In day two of the Department of Labor’s (DOL’s) public hearing on its current fiduciary rule package, NAFA showed up prepared to do battle. NAFA President and CEO Chuck DiVencenzo was accompanied by Pam Heinrich, NAFA Director of Government Affairs and General Counsel, and Tom Roberts of Groom Law Group as they outlined several key flaws of this onerous regulatory package, highlighting the potential damage it could do to everyday retirement savers working with licensed insurance professionals to help secure their future.
“… The Department has singled out fixed index annuities for special criticism that is exceedingly misinformed, reflecting a fundamental misunderstanding of what these products accomplish for consumers. The announcement of the proposed rule included an outrageous characterization of the many diligent members of our industry who make available products that American workers demand to enhance their financial security, particularly in their golden years,” DiVencenzo opened.
DiVencenzo went on to highlight that the expanded scope of the proposal cannot be reconciled with the Fifth Circuit Court’s Chamber of Commerce decision and that it should be withdrawn in its entirety. He also homed in on the preamble’s “junk analysis,” suggesting its contents are “based on selective pieces of outdated academic research and back-of-the-envelope calculations intended to justify a pre-determined conclusion” before opening up further analysis from Heinrich.
Heinrich used her testimony to remind the DOL of the extensive work the National Association of Insurance Commissioners and its working group put into gathering input from stakeholders to craft its best insurance model regulation that is now adopted or in the process of being adopted by 47 states.
“… The NAIC got it right.

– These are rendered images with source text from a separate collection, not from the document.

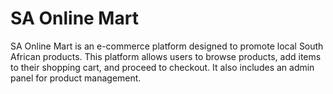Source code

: # SA Online Mart

SA Online Mart is an e-commerce platform designed to promote local South African products. This platform allows users to browse products, add items to their shopping cart, and proceed to checkout. It also includes an admin panel for product management.
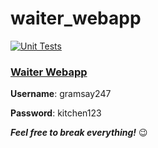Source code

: # waiter_webapp
[![Unit Tests](https://github.com/ntruter42/waiter_webapp/actions/workflows/node.js.yml/badge.svg)](https://github.com/ntruter42/waiter_webapp/actions/workflows/node.js.yml)

### [Waiter Webapp](https://waiter-webapp-frankfurt.onrender.com/)

**Username**: gramsay247

**Password**: kitchen123

**_Feel free to break everything!_** 😉
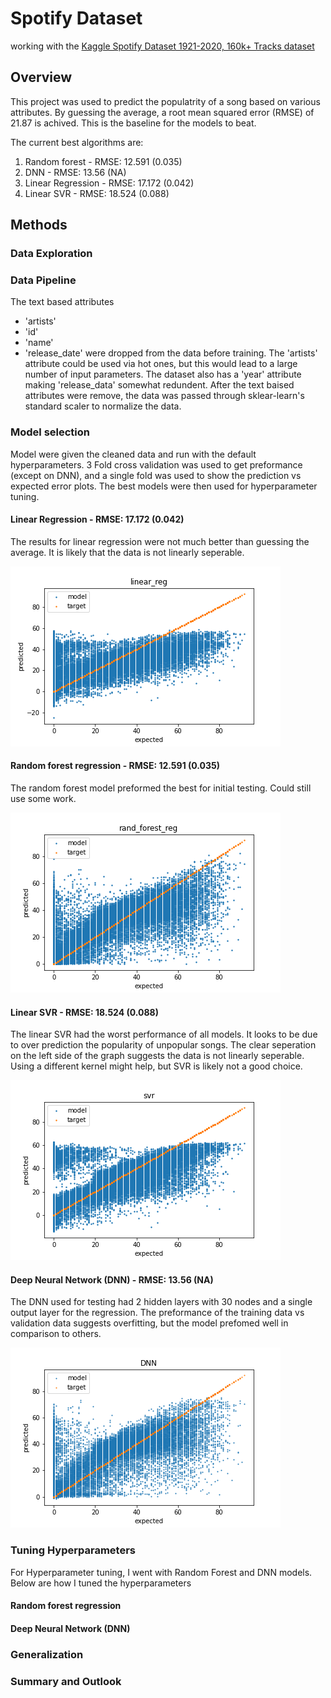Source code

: # Spotify Dataset
working with the [Kaggle Spotify Dataset 1921-2020, 160k+ Tracks dataset](https://www.kaggle.com/yamaerenay/spotify-dataset-19212020-160k-tracks)

## Overview
This project was used to predict the populatrity of a song based on various attributes. By guessing the average, a root mean squared error (RMSE) of 21.87 is achived. This is the baseline for the models to beat.

The current best algorithms are:
1. Random forest - RMSE: 12.591 (0.035)
2. DNN - RMSE: 13.56 (NA)
3. Linear Regression - RMSE: 17.172 (0.042)
4. Linear SVR - RMSE: 18.524 (0.088)

## Methods

### Data Exploration

### Data Pipeline
The text based attributes 
- 'artists'
- 'id'
- 'name'
- 'release_date'
were dropped from the data before training. The 'artists' attribute could be used via hot ones, but this would lead to a large number of input parameters. The dataset also has a 'year' attribute making 'release_data' somewhat redundent. After the text baised attributes were remove, the data was passed through sklear-learn's standard scaler to normalize the data.

### Model selection 

Model were given the cleaned data and run with the default hyperparameters. 3 Fold cross validation was used to get preformance (except on DNN), and a single fold was used to show the prediction vs expected error plots. The best models were then used for hyperparameter tuning.

#### Linear Regression - RMSE: 17.172 (0.042)
The results for linear regression were not much better than guessing the average. It is likely that the data is not linearly seperable.

![alt text](linear_reg.png)


#### Random forest regression - RMSE: 12.591 (0.035)
The random forest model preformed the best for initial testing. Could still use some work. 

![alt text](rand_forest_reg.png)

#### Linear SVR - RMSE: 18.524 (0.088)
The linear SVR had the worst performance of all models. It looks to be due to over prediction the popularity of unpopular songs. The clear seperation on the left side of the graph suggests the data is not linearly seperable. Using a different kernel might help, but SVR is likely not a good choice.

![alt text](svr.png)

#### Deep Neural Network (DNN) - RMSE: 13.56 (NA)
The DNN used for testing had 2 hidden layers with 30 nodes and a single output layer for the regression. The preformance of the training data vs validation data suggests overfitting, but the model prefomed well in comparison to others. 

![alt text](DNN.png)

### Tuning Hyperparameters

For Hyperparameter tuning, I went with Random Forest and DNN models. Below are how I tuned the hyperparameters

#### Random forest regression

#### Deep Neural Network (DNN)

### Generalization 

### Summary and Outlook

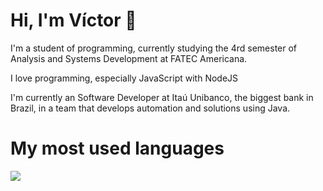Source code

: # Hi, I'm Víctor 👋

I'm a student of programming, currently studying the 4rd semester of Analysis and Systems Development at FATEC Americana.

I love programming, especially JavaScript with NodeJS

I'm currently an Software Developer at Itaú Unibanco, the biggest bank in Brazil, in a team that develops automation and solutions using Java.

# My most used languages

<a href="https://github.com/anuraghazra/github-readme-stats">
  <img align="center" src="https://github-readme-stats.vercel.app/api/top-langs/?username=VictorNeox&layout=compact" />
</a>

Its best interest model establishes high standards for the responsible sale of annuity products by trained insurance professionals, subject to oversight by state insurance departments,” Heinrich explained.
The testimony delivered sparked numerous questions from regulators from the Employee Benefits Security Administration, which NAFA navigated by underscoring the clear distinctions between fiduciary advice and singular insurance transactions.